— Allez, les enfaaaants, levez-vouuus !
Rassemblez-vous au milieu, viiite !
Tous les élèves firent de grands yeux, retenant leur souffle.
Je ne les avais jamais vus aussi silencieux, surtout aussi brusquement. En tout cas, ce ne serait jamais arrivé avec la maîtresse.
Rena tenait la fille devant elle par l'épaule, à une main. Dans l'autre... elle tenait une machette énorme, comme un hachoir à viande.
Tout le monde avait compris en un seul regard que Rena l'avait prise en otage.
— Eh bien alors, vous êtes tous sourds ou quoi ?
Allez, tous au milieu de la pièce !
Et mettez vos pupitres bien contre le mur.
Tout le monde resta sur place, sans piper mot, glacé par la peur. Personne ne comprenait vraiment ce qu'elle disait.
Rena était la seule qui faisait du bruit, elle riait, paisiblement. Ce qui était encore plus flippant que tout le reste.
— Mii,
c'est toi la déléguée,
alors dis-leur de bouger, toi.
— ... Rena... Mais qu'est-ce que tu fous, pauv' conne !
Bam !
Si Mion avait l'intention de poursuivre, sa tirade fut coupée dans son élan par un bruit d'une violence rare.

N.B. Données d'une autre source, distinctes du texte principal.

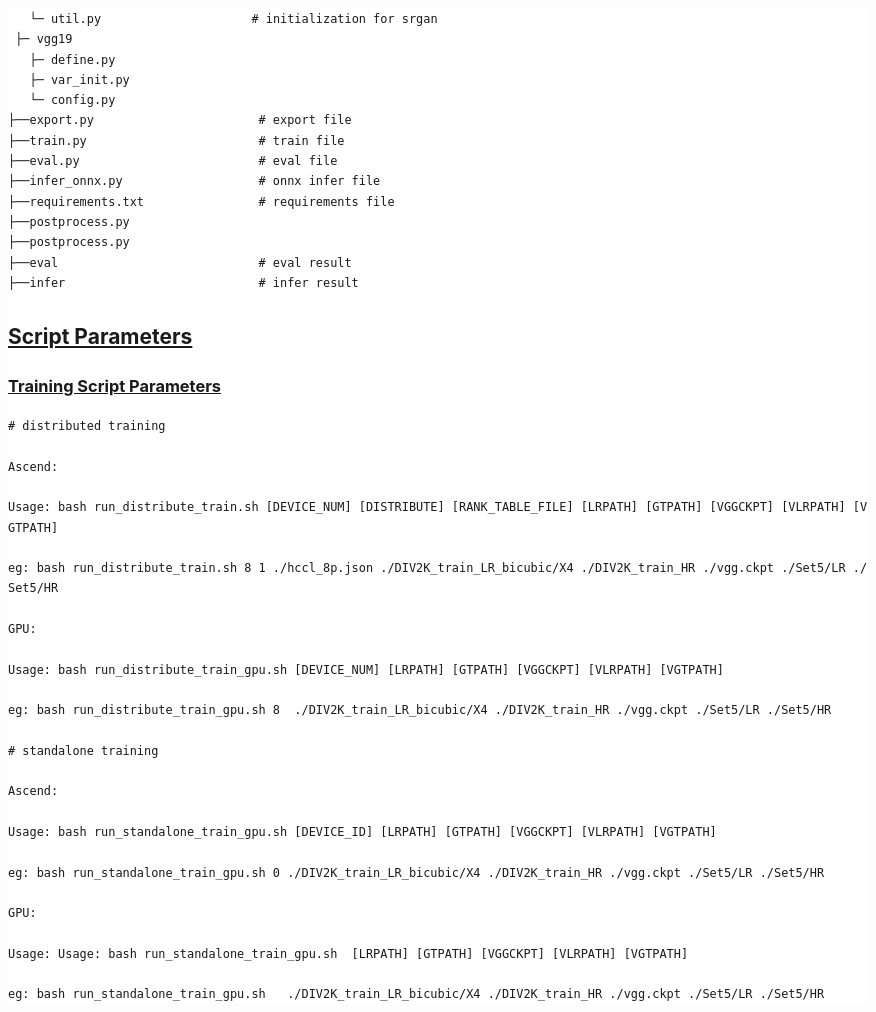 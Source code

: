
 ```shell
   └─ util.py                     # initialization for srgan
 ├─ vgg19
   ├─ define.py
   ├─ var_init.py
   └─ config.py
├──export.py                       # export file
├──train.py                        # train file
├──eval.py                         # eval file
├──infer_onnx.py                   # onnx infer file
├──requirements.txt                # requirements file
├──postprocess.py
├──postprocess.py
├──eval                            # eval result
├──infer                           # infer result
```

## [Script Parameters](#contents)

### [Training Script Parameters](#contents)

```shell
# distributed training

Ascend:

Usage: bash run_distribute_train.sh [DEVICE_NUM] [DISTRIBUTE] [RANK_TABLE_FILE] [LRPATH] [GTPATH] [VGGCKPT] [VLRPATH] [VGTPATH]

eg: bash run_distribute_train.sh 8 1 ./hccl_8p.json ./DIV2K_train_LR_bicubic/X4 ./DIV2K_train_HR ./vgg.ckpt ./Set5/LR ./Set5/HR

GPU:

Usage: bash run_distribute_train_gpu.sh [DEVICE_NUM] [LRPATH] [GTPATH] [VGGCKPT] [VLRPATH] [VGTPATH]

eg: bash run_distribute_train_gpu.sh 8  ./DIV2K_train_LR_bicubic/X4 ./DIV2K_train_HR ./vgg.ckpt ./Set5/LR ./Set5/HR

# standalone training

Ascend:

Usage: bash run_standalone_train_gpu.sh [DEVICE_ID] [LRPATH] [GTPATH] [VGGCKPT] [VLRPATH] [VGTPATH]

eg: bash run_standalone_train_gpu.sh 0 ./DIV2K_train_LR_bicubic/X4 ./DIV2K_train_HR ./vgg.ckpt ./Set5/LR ./Set5/HR

GPU:

Usage: Usage: bash run_standalone_train_gpu.sh  [LRPATH] [GTPATH] [VGGCKPT] [VLRPATH] [VGTPATH]

eg: bash run_standalone_train_gpu.sh   ./DIV2K_train_LR_bicubic/X4 ./DIV2K_train_HR ./vgg.ckpt ./Set5/LR ./Set5/HR
```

Rena avait frappé de toutes ses forces dans l'estrade de la maîtresse.
Dans un bruit très dérangeant, Rena retira à grand'peine sa machette, bien enfoncée dans les planches de bois de l'estrade.
Cela laissa une trace qui en disait long sur la violence du coup.
Aaaah là là là là là là…
Ah ben elle va marcher moins bien, maintenant...
Madame Cie va pas être contente quand elle va rentrer.
Non, attends...
C'est
quoi
ce bordel ?
— Je savais bien que tu ne me servirais à rien, Mii.
Bon, eh bien, je vais devoir demander à Keiichi.
Dis voir, Keiichi, tu es de mon côté, hein ?
Je peux te faire confiance, n'est-ce pas ?
Rena... Mais tu as vu ton regard ?
Mais c'est horrible !
Pour la première fois de ma vie, je voyais des yeux emprunts de folie !
Pourquoi les gens ont-ils peur de la folie ?
Probablement parce qu'une personne folle ne partage plus la même vision du monde que vous, à un niveau fondamental.
Pour vous donner un exemple... Imaginons qu'un voleur pénètre chez vous et qu'il vous ligote.
Vous allez vous faire dans le froc en vous disant qu'il lui viendra peut-être à l'idée de vous tuer avant de partir, pour ne pas prendre de risques.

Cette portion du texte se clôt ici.